== Exercise data

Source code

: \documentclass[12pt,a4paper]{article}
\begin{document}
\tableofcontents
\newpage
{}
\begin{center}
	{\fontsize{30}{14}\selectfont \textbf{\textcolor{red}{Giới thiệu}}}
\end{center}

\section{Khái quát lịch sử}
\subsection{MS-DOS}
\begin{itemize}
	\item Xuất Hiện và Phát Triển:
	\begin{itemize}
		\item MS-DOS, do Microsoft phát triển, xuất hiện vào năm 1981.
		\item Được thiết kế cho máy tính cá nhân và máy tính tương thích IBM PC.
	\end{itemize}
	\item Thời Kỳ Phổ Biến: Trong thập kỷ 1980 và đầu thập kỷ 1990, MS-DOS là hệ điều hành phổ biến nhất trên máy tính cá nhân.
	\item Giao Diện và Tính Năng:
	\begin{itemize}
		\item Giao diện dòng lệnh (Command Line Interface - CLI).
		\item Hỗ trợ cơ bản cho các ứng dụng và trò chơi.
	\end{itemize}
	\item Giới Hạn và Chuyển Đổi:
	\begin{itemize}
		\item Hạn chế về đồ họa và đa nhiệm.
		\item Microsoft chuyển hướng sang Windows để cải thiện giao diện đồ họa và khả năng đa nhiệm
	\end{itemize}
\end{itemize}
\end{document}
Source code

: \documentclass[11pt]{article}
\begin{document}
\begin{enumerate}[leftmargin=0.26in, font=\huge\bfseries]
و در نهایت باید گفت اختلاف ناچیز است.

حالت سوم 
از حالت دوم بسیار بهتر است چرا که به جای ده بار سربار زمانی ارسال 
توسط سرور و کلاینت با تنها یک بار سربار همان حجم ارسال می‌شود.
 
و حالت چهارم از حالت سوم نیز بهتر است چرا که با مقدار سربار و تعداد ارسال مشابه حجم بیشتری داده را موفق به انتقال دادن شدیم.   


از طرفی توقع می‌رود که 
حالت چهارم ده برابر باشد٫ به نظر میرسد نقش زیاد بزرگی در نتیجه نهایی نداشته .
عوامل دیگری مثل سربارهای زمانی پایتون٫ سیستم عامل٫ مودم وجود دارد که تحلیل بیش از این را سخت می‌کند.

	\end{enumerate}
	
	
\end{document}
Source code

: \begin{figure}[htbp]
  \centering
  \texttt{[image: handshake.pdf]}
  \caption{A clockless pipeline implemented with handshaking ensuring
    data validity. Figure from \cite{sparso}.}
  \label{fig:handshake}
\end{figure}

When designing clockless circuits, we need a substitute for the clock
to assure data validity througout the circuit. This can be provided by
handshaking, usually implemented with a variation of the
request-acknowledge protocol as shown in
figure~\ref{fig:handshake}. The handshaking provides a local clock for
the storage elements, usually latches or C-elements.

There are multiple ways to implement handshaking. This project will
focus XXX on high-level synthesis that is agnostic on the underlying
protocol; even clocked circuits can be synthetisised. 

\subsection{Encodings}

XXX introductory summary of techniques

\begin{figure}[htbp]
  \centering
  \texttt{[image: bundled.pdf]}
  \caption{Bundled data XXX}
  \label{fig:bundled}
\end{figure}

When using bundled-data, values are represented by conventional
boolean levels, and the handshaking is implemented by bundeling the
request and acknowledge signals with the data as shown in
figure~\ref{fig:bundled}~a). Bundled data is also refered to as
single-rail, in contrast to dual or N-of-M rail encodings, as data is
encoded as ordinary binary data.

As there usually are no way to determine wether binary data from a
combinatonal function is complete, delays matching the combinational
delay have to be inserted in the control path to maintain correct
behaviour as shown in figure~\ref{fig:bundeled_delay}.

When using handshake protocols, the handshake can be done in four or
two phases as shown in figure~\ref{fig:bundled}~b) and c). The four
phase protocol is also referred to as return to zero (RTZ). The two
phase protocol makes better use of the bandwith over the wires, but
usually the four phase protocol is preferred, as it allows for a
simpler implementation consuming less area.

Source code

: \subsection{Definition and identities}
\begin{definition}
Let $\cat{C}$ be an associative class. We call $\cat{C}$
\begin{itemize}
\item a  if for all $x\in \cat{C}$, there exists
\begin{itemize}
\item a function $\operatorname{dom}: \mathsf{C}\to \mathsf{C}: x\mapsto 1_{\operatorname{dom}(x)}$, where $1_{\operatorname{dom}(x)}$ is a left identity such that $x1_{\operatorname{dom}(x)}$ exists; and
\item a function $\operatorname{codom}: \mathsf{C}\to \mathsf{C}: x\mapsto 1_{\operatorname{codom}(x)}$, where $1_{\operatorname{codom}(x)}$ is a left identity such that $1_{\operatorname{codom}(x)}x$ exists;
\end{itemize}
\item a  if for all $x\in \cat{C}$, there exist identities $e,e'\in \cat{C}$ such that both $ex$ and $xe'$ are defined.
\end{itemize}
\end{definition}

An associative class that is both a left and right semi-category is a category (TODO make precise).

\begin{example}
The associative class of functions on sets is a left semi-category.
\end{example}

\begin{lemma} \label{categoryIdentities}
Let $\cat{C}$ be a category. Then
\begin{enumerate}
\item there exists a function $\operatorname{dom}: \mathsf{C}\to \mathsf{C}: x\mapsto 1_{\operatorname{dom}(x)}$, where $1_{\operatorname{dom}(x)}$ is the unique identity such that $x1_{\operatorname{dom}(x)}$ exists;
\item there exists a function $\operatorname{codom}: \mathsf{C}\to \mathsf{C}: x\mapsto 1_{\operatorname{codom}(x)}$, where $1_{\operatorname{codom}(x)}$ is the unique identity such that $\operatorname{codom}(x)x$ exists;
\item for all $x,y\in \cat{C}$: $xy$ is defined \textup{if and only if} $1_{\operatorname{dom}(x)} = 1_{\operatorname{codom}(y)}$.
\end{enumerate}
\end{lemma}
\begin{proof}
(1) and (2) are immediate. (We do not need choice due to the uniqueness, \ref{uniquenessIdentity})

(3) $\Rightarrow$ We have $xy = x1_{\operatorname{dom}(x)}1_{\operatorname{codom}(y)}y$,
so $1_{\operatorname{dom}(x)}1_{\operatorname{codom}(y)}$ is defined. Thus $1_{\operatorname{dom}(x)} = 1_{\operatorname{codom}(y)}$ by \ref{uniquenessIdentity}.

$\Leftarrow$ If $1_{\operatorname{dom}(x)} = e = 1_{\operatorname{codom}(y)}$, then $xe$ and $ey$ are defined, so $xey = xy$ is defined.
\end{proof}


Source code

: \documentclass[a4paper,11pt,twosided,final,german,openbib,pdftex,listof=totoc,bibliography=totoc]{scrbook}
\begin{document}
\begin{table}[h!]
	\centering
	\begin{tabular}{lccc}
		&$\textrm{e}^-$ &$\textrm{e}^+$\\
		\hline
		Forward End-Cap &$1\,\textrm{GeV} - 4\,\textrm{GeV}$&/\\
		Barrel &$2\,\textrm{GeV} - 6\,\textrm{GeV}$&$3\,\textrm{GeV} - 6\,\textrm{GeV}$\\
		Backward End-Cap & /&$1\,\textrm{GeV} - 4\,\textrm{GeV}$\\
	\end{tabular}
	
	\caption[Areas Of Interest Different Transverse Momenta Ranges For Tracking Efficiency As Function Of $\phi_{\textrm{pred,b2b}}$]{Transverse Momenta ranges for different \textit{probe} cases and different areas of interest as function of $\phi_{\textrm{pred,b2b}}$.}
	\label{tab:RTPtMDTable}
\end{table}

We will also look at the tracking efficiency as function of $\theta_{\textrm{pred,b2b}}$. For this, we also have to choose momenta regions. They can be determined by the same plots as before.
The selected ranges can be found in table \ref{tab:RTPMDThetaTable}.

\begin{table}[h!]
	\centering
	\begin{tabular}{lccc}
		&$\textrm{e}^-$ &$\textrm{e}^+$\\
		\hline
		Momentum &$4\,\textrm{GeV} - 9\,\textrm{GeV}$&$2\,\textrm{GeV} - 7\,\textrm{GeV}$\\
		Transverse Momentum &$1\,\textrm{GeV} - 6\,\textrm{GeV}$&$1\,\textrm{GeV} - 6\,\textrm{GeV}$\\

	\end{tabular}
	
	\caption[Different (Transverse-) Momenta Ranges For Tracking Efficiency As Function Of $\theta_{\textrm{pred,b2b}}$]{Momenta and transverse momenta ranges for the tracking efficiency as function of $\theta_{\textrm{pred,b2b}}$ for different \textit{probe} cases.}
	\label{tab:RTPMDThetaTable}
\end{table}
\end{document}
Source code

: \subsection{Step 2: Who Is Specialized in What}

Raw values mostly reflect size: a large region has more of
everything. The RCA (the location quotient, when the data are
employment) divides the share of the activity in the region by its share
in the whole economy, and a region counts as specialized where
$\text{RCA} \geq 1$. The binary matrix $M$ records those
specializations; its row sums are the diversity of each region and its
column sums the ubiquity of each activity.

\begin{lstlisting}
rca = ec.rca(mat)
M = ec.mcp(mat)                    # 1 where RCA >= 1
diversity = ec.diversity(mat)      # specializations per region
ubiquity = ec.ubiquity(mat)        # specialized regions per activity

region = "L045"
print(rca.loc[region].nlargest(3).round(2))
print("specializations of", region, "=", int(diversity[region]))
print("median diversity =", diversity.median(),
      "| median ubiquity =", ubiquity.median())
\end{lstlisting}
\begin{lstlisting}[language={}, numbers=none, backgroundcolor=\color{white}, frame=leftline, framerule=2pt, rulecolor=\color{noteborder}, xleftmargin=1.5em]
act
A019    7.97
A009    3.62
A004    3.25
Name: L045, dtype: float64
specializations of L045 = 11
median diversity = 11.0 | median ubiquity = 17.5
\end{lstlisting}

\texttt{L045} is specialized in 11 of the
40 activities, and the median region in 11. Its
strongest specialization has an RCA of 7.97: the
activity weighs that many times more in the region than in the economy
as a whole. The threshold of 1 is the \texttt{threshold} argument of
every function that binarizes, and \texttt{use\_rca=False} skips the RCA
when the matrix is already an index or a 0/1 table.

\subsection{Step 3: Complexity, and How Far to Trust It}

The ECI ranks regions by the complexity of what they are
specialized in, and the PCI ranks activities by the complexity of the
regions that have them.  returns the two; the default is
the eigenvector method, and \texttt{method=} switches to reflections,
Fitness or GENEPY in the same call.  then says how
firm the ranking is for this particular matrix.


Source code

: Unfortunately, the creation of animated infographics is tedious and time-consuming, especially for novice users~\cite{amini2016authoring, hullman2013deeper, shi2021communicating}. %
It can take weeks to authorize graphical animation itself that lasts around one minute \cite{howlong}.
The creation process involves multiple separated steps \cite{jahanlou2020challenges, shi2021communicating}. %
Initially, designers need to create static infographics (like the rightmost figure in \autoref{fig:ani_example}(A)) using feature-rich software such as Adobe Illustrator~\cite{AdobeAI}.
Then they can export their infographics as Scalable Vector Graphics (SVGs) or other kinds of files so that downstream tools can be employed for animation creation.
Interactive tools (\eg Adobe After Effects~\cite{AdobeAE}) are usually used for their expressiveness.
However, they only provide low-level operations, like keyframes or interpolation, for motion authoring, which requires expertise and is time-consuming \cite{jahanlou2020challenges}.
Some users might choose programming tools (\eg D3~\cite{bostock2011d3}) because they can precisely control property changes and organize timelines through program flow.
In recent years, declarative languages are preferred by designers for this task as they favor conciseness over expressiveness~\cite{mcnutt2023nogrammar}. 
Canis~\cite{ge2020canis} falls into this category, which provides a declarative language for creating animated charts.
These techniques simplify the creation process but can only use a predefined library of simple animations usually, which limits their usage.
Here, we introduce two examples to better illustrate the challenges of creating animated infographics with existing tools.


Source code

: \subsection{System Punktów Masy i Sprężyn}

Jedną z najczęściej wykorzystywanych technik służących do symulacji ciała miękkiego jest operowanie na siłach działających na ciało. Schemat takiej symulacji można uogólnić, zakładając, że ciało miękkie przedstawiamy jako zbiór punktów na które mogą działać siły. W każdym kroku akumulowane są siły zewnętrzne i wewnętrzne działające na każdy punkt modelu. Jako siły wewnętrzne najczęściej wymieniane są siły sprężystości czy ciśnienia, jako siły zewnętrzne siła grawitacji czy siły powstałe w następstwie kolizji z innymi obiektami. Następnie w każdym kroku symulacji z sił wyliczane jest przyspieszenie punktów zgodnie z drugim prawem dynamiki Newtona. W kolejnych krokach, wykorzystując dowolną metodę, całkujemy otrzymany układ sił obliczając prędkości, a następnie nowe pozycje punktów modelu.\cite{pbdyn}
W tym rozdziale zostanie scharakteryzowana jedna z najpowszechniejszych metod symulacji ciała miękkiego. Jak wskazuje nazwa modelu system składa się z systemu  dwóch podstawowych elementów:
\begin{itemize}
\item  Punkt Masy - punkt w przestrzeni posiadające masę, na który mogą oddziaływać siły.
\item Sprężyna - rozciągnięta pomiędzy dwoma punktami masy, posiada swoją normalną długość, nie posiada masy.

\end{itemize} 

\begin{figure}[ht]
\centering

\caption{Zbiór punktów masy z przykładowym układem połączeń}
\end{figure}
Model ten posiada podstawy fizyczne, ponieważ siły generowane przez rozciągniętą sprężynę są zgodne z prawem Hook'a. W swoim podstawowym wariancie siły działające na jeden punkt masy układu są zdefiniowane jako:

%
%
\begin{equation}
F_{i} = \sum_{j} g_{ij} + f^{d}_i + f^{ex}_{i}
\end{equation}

====

▸ Task details
What lines above contain the string "values"? Copy all of them.

▸ Problem solution
When using bundled-data, values are represented by conventional
Raw values mostly reflect size: a large region has more of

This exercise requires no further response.